Еще пример. Когда на улице стало очень холодно, мы, голодающие, уже не могли больше находиться в палатке, спать там. Но мои товарищи находились там при температуре минус 10 градусов, потому что наша палатка была открыта круглосуточно. И они спали там, не чувствуя своих рук и ног. Но никто ничего не говорил, не жаловался.
Поэтому я думаю, что главное — быть организованным и иметь товарищей, потому что любовь товарищей очень могущественна.
— Что ты принимала во время голодовки?
— Желатиновые конфеты, соль. Мы можем пить разные чаи и кофе, но без молока. То есть ты не ешь и не пьешь ничего, что дает тебе энергию, — только сахар. Но главное, что помогает держать голодовку так долго, — это витамин B1. Так что я принимала его от начала до конца. И это единственное, что сохраняло мне жизнь после 80 дней голодовки.

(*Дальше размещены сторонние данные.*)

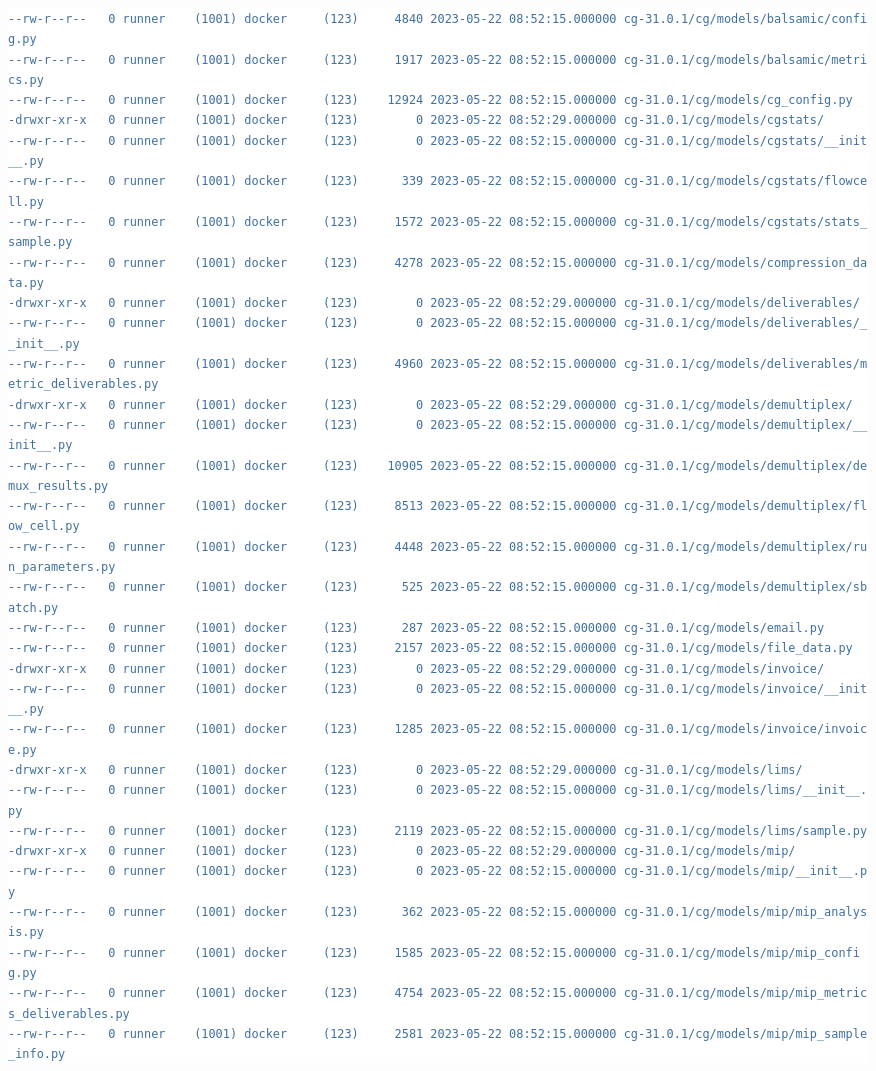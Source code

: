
 ```diff
--rw-r--r--   0 runner    (1001) docker     (123)     4840 2023-05-22 08:52:15.000000 cg-31.0.1/cg/models/balsamic/config.py
--rw-r--r--   0 runner    (1001) docker     (123)     1917 2023-05-22 08:52:15.000000 cg-31.0.1/cg/models/balsamic/metrics.py
--rw-r--r--   0 runner    (1001) docker     (123)    12924 2023-05-22 08:52:15.000000 cg-31.0.1/cg/models/cg_config.py
-drwxr-xr-x   0 runner    (1001) docker     (123)        0 2023-05-22 08:52:29.000000 cg-31.0.1/cg/models/cgstats/
--rw-r--r--   0 runner    (1001) docker     (123)        0 2023-05-22 08:52:15.000000 cg-31.0.1/cg/models/cgstats/__init__.py
--rw-r--r--   0 runner    (1001) docker     (123)      339 2023-05-22 08:52:15.000000 cg-31.0.1/cg/models/cgstats/flowcell.py
--rw-r--r--   0 runner    (1001) docker     (123)     1572 2023-05-22 08:52:15.000000 cg-31.0.1/cg/models/cgstats/stats_sample.py
--rw-r--r--   0 runner    (1001) docker     (123)     4278 2023-05-22 08:52:15.000000 cg-31.0.1/cg/models/compression_data.py
-drwxr-xr-x   0 runner    (1001) docker     (123)        0 2023-05-22 08:52:29.000000 cg-31.0.1/cg/models/deliverables/
--rw-r--r--   0 runner    (1001) docker     (123)        0 2023-05-22 08:52:15.000000 cg-31.0.1/cg/models/deliverables/__init__.py
--rw-r--r--   0 runner    (1001) docker     (123)     4960 2023-05-22 08:52:15.000000 cg-31.0.1/cg/models/deliverables/metric_deliverables.py
-drwxr-xr-x   0 runner    (1001) docker     (123)        0 2023-05-22 08:52:29.000000 cg-31.0.1/cg/models/demultiplex/
--rw-r--r--   0 runner    (1001) docker     (123)        0 2023-05-22 08:52:15.000000 cg-31.0.1/cg/models/demultiplex/__init__.py
--rw-r--r--   0 runner    (1001) docker     (123)    10905 2023-05-22 08:52:15.000000 cg-31.0.1/cg/models/demultiplex/demux_results.py
--rw-r--r--   0 runner    (1001) docker     (123)     8513 2023-05-22 08:52:15.000000 cg-31.0.1/cg/models/demultiplex/flow_cell.py
--rw-r--r--   0 runner    (1001) docker     (123)     4448 2023-05-22 08:52:15.000000 cg-31.0.1/cg/models/demultiplex/run_parameters.py
--rw-r--r--   0 runner    (1001) docker     (123)      525 2023-05-22 08:52:15.000000 cg-31.0.1/cg/models/demultiplex/sbatch.py
--rw-r--r--   0 runner    (1001) docker     (123)      287 2023-05-22 08:52:15.000000 cg-31.0.1/cg/models/email.py
--rw-r--r--   0 runner    (1001) docker     (123)     2157 2023-05-22 08:52:15.000000 cg-31.0.1/cg/models/file_data.py
-drwxr-xr-x   0 runner    (1001) docker     (123)        0 2023-05-22 08:52:29.000000 cg-31.0.1/cg/models/invoice/
--rw-r--r--   0 runner    (1001) docker     (123)        0 2023-05-22 08:52:15.000000 cg-31.0.1/cg/models/invoice/__init__.py
--rw-r--r--   0 runner    (1001) docker     (123)     1285 2023-05-22 08:52:15.000000 cg-31.0.1/cg/models/invoice/invoice.py
-drwxr-xr-x   0 runner    (1001) docker     (123)        0 2023-05-22 08:52:29.000000 cg-31.0.1/cg/models/lims/
--rw-r--r--   0 runner    (1001) docker     (123)        0 2023-05-22 08:52:15.000000 cg-31.0.1/cg/models/lims/__init__.py
--rw-r--r--   0 runner    (1001) docker     (123)     2119 2023-05-22 08:52:15.000000 cg-31.0.1/cg/models/lims/sample.py
-drwxr-xr-x   0 runner    (1001) docker     (123)        0 2023-05-22 08:52:29.000000 cg-31.0.1/cg/models/mip/
--rw-r--r--   0 runner    (1001) docker     (123)        0 2023-05-22 08:52:15.000000 cg-31.0.1/cg/models/mip/__init__.py
--rw-r--r--   0 runner    (1001) docker     (123)      362 2023-05-22 08:52:15.000000 cg-31.0.1/cg/models/mip/mip_analysis.py
--rw-r--r--   0 runner    (1001) docker     (123)     1585 2023-05-22 08:52:15.000000 cg-31.0.1/cg/models/mip/mip_config.py
--rw-r--r--   0 runner    (1001) docker     (123)     4754 2023-05-22 08:52:15.000000 cg-31.0.1/cg/models/mip/mip_metrics_deliverables.py
--rw-r--r--   0 runner    (1001) docker     (123)     2581 2023-05-22 08:52:15.000000 cg-31.0.1/cg/models/mip/mip_sample_info.py
```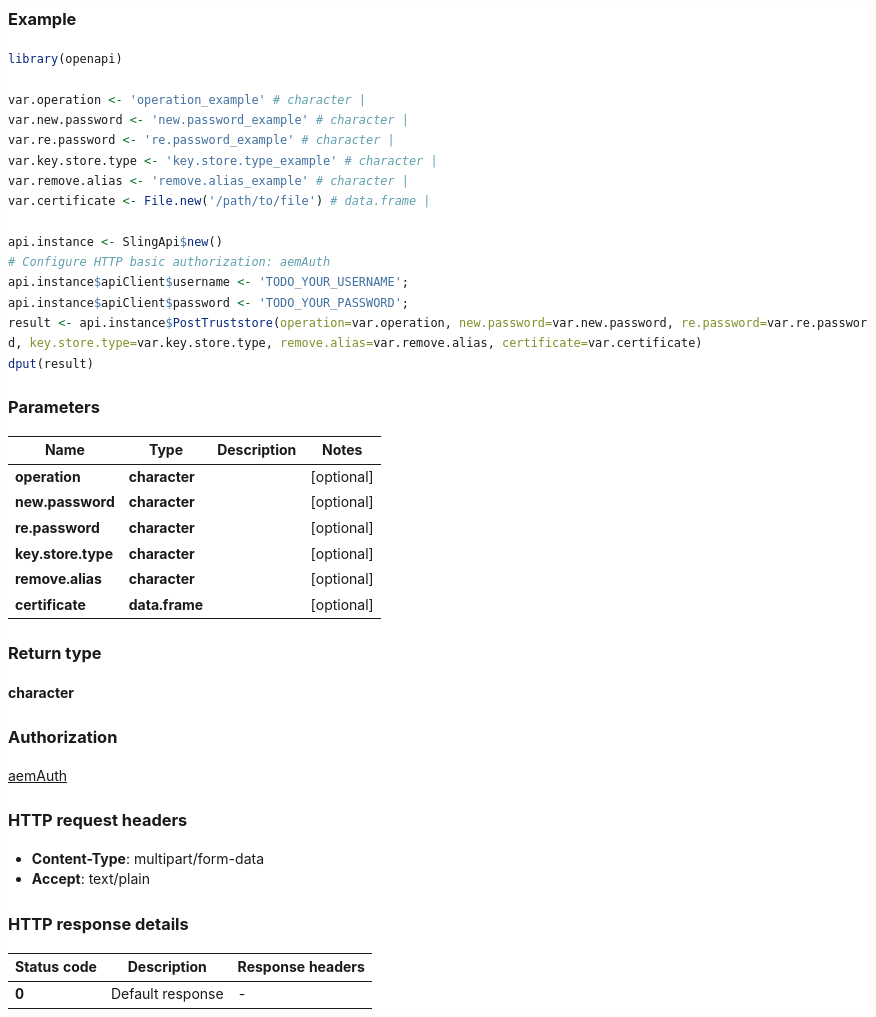 

### Example
```R
library(openapi)

var.operation <- 'operation_example' # character | 
var.new.password <- 'new.password_example' # character | 
var.re.password <- 're.password_example' # character | 
var.key.store.type <- 'key.store.type_example' # character | 
var.remove.alias <- 'remove.alias_example' # character | 
var.certificate <- File.new('/path/to/file') # data.frame | 

api.instance <- SlingApi$new()
# Configure HTTP basic authorization: aemAuth
api.instance$apiClient$username <- 'TODO_YOUR_USERNAME';
api.instance$apiClient$password <- 'TODO_YOUR_PASSWORD';
result <- api.instance$PostTruststore(operation=var.operation, new.password=var.new.password, re.password=var.re.password, key.store.type=var.key.store.type, remove.alias=var.remove.alias, certificate=var.certificate)
dput(result)
```

### Parameters

Name | Type | Description  | Notes
------------- | ------------- | ------------- | -------------
 **operation** | **character**|  | [optional] 
 **new.password** | **character**|  | [optional] 
 **re.password** | **character**|  | [optional] 
 **key.store.type** | **character**|  | [optional] 
 **remove.alias** | **character**|  | [optional] 
 **certificate** | **data.frame**|  | [optional] 

### Return type

**character**

### Authorization

[aemAuth](../README.md#aemAuth)

### HTTP request headers

 - **Content-Type**: multipart/form-data
 - **Accept**: text/plain

### HTTP response details
| Status code | Description | Response headers |
|-------------|-------------|------------------|
| **0** | Default response |  -  |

Когда ты не принимаешь витамин B1, ты можешь быть на голодовке только, может быть, 100 дней, не больше. Потому что B1 защищает твой мозг. И только когда твой мозг здоров, ты всё ещё можешь пить воду.
Это главная проблема, потому что ты умираешь не потому, что твое тело теряет вес. Ты умираешь, потому что твой мозг умирает. То есть ты больше не можешь пить, не можешь принимать сахар. Когда твой мозг не здоров, ты разучиваешься пить, глотать. Твое тело больше не принимает воду, тебя просто начинает тошнить.

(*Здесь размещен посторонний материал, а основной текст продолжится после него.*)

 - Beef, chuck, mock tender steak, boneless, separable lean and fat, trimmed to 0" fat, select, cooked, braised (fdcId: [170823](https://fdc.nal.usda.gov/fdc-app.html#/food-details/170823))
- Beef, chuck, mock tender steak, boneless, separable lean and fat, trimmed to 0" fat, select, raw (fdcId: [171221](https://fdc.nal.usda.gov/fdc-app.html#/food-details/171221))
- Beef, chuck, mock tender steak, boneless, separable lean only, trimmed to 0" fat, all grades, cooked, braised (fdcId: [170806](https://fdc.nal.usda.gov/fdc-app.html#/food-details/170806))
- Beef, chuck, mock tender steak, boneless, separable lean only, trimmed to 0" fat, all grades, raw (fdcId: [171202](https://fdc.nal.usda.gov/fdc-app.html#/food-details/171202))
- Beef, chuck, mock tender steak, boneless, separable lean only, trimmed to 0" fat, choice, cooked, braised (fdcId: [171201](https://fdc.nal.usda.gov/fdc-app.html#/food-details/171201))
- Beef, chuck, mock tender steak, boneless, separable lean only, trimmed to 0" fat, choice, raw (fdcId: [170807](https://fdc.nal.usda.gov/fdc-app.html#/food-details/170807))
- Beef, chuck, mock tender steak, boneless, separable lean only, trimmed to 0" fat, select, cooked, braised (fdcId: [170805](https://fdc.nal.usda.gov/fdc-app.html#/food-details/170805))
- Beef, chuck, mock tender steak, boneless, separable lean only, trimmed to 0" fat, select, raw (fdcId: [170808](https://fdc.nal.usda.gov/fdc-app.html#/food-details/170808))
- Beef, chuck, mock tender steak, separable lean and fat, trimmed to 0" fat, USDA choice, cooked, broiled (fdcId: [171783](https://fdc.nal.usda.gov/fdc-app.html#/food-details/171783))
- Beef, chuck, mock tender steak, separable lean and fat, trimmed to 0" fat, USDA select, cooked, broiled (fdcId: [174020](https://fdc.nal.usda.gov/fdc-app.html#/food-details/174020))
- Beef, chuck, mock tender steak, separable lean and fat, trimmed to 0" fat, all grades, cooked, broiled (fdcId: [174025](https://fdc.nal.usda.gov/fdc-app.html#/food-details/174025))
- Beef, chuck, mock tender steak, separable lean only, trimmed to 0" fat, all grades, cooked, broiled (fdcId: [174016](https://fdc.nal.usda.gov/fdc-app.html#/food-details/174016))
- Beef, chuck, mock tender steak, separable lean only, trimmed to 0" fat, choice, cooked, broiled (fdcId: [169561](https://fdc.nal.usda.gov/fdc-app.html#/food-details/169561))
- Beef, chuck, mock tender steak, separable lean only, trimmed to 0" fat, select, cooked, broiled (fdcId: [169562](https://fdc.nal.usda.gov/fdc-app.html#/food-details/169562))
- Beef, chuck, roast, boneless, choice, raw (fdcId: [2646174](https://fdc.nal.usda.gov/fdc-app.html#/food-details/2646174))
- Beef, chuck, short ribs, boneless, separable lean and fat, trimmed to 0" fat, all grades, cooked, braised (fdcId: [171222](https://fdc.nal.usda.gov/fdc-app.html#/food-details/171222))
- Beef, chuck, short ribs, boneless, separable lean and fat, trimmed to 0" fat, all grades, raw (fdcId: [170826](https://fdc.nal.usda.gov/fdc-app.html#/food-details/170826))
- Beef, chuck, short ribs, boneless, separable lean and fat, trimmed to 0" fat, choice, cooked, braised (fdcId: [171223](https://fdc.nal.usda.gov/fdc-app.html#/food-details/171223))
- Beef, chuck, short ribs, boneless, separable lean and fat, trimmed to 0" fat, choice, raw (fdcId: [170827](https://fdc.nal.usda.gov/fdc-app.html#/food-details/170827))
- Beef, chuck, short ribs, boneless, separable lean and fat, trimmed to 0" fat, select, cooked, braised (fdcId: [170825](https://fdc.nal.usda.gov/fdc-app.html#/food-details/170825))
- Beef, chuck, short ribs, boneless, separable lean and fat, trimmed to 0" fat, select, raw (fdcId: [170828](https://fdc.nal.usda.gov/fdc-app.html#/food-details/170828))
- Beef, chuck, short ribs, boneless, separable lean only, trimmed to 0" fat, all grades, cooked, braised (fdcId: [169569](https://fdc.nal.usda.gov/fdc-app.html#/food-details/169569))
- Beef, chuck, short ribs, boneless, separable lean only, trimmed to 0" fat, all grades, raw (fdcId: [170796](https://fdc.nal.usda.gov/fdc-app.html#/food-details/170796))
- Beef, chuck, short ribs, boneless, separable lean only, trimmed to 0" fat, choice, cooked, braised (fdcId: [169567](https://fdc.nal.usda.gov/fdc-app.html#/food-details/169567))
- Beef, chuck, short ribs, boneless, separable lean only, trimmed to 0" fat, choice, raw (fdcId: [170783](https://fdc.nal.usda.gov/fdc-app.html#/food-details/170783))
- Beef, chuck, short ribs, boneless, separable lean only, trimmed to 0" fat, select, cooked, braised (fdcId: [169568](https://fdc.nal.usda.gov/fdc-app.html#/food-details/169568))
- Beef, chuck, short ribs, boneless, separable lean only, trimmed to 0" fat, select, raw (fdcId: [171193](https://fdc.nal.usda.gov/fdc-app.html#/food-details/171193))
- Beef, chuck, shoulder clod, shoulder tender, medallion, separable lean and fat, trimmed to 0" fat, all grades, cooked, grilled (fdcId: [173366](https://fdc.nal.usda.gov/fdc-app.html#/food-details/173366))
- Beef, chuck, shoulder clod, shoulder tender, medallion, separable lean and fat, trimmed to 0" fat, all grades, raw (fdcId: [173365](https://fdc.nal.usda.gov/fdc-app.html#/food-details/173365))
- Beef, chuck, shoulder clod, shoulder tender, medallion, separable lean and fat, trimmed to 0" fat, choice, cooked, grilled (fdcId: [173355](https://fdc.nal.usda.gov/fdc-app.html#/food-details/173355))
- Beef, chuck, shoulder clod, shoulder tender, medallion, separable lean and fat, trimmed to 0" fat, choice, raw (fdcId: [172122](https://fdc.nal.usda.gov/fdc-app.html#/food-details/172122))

Еще очень важны условия. Когда ты начинаешь голодовку на свободе и делаешь ее на свободе, это по-другому, чем в тюрьме. Например, я выбирала воду, которую хочу пить. Потому что через некоторое время вода также начинает иметь вкус. У заключенных нет такого выбора.
Так что мне очень повезло, что я проводила голодовку на свободе и делала ее со всеми моими товарищами вместе, с коллективом.